» **How to complete this task**: Print the records below verbatim.

Collected data:
# # #
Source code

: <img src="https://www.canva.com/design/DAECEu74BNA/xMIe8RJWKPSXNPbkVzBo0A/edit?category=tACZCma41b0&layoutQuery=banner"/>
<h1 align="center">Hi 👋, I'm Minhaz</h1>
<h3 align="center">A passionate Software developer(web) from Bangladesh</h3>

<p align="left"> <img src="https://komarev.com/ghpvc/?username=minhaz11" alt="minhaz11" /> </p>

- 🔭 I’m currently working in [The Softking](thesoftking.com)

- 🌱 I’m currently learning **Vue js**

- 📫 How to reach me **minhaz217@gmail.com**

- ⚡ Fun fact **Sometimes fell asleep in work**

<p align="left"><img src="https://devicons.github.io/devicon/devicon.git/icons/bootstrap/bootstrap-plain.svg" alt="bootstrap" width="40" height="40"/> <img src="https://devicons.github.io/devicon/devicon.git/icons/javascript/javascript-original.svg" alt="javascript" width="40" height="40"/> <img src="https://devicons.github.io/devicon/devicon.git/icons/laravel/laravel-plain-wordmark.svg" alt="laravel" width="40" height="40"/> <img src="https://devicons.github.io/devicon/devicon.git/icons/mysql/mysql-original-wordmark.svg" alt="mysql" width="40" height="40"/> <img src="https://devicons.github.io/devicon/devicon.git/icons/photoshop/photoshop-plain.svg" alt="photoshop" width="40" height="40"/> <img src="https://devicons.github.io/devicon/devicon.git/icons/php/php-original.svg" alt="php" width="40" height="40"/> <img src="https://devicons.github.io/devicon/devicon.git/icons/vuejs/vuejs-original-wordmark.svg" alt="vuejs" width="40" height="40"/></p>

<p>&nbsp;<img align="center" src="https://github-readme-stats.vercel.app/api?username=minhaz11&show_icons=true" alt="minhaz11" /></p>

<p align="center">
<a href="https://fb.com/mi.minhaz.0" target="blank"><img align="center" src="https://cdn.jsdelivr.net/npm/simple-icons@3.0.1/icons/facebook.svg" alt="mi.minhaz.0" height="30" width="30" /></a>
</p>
# # #
» **Solution to the exercise**:
Source code

: <img src="https://www.canva.com/design/DAECEu74BNA/xMIe8RJWKPSXNPbkVzBo0A/edit?category=tACZCma41b0&layoutQuery=banner"/>
<h1 align="center">Hi 👋, I'm Minhaz</h1>
<h3 align="center">A passionate Software developer(web) from Bangladesh</h3>

<p align="left"> <img src="https://komarev.com/ghpvc/?username=minhaz11" alt="minhaz11" /> </p>

- 🔭 I’m currently working in [The Softking](thesoftking.com)

- 🌱 I’m currently learning **Vue js**

- 📫 How to reach me **minhaz217@gmail.com**

- ⚡ Fun fact **Sometimes fell asleep in work**

<p align="left"><img src="https://devicons.github.io/devicon/devicon.git/icons/bootstrap/bootstrap-plain.svg" alt="bootstrap" width="40" height="40"/> <img src="https://devicons.github.io/devicon/devicon.git/icons/javascript/javascript-original.svg" alt="javascript" width="40" height="40"/> <img src="https://devicons.github.io/devicon/devicon.git/icons/laravel/laravel-plain-wordmark.svg" alt="laravel" width="40" height="40"/> <img src="https://devicons.github.io/devicon/devicon.git/icons/mysql/mysql-original-wordmark.svg" alt="mysql" width="40" height="40"/> <img src="https://devicons.github.io/devicon/devicon.git/icons/photoshop/photoshop-plain.svg" alt="photoshop" width="40" height="40"/> <img src="https://devicons.github.io/devicon/devicon.git/icons/php/php-original.svg" alt="php" width="40" height="40"/> <img src="https://devicons.github.io/devicon/devicon.git/icons/vuejs/vuejs-original-wordmark.svg" alt="vuejs" width="40" height="40"/></p>

<p>&nbsp;<img align="center" src="https://github-readme-stats.vercel.app/api?username=minhaz11&show_icons=true" alt="minhaz11" /></p>

<p align="center">
<a href="https://fb.com/mi.minhaz.0" target="blank"><img align="center" src="https://cdn.jsdelivr.net/npm/simple-icons@3.0.1/icons/facebook.svg" alt="mi.minhaz.0" height="30" width="30" /></a>
</p>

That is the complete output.